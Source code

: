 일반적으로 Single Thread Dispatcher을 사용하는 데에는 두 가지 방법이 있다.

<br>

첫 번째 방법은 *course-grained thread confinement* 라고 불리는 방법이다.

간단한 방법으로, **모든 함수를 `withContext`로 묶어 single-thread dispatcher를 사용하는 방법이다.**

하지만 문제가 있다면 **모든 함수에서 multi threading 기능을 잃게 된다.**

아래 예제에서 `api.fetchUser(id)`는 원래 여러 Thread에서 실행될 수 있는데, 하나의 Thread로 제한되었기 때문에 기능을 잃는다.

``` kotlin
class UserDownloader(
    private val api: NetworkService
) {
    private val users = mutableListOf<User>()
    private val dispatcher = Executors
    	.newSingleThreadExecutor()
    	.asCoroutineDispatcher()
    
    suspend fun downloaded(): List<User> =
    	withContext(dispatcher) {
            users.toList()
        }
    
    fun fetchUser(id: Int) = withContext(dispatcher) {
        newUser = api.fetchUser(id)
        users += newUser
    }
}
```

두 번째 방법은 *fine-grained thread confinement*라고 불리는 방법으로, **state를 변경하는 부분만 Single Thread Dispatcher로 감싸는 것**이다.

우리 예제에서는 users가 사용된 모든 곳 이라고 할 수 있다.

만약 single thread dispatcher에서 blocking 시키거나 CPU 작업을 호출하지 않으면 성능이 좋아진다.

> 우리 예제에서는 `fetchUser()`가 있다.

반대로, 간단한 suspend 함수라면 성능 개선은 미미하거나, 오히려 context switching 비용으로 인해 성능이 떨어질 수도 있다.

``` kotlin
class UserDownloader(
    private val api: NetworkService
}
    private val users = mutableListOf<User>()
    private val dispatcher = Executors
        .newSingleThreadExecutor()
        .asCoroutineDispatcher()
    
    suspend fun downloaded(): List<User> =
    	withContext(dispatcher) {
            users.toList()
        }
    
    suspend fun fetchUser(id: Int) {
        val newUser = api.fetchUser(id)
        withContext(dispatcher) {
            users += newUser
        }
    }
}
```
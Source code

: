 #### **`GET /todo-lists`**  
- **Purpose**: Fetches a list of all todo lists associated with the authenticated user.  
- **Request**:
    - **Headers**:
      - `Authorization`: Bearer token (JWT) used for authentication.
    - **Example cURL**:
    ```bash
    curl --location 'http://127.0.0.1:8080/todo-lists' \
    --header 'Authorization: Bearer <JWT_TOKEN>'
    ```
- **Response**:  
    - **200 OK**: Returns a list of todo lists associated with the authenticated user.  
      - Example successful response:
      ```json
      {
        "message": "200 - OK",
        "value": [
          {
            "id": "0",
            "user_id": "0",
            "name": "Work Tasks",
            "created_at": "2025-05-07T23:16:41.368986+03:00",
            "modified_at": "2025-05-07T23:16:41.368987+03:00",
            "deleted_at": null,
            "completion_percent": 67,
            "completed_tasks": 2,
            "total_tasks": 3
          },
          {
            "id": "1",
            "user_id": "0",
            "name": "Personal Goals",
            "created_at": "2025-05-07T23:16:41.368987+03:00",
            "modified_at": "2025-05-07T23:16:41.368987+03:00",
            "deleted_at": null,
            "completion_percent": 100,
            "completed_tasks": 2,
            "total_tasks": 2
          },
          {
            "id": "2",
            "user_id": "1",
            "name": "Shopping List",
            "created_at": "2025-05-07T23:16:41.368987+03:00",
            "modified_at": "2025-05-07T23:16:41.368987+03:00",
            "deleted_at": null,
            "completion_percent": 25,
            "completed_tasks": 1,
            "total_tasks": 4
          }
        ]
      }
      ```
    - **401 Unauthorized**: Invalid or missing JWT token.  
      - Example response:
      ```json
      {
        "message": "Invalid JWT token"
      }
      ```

**Instructions for the task**
Copy out whichever lines of the listing contain the word "message".

**Response below**
        "message": "200 - OK",
        "message": "Invalid JWT token"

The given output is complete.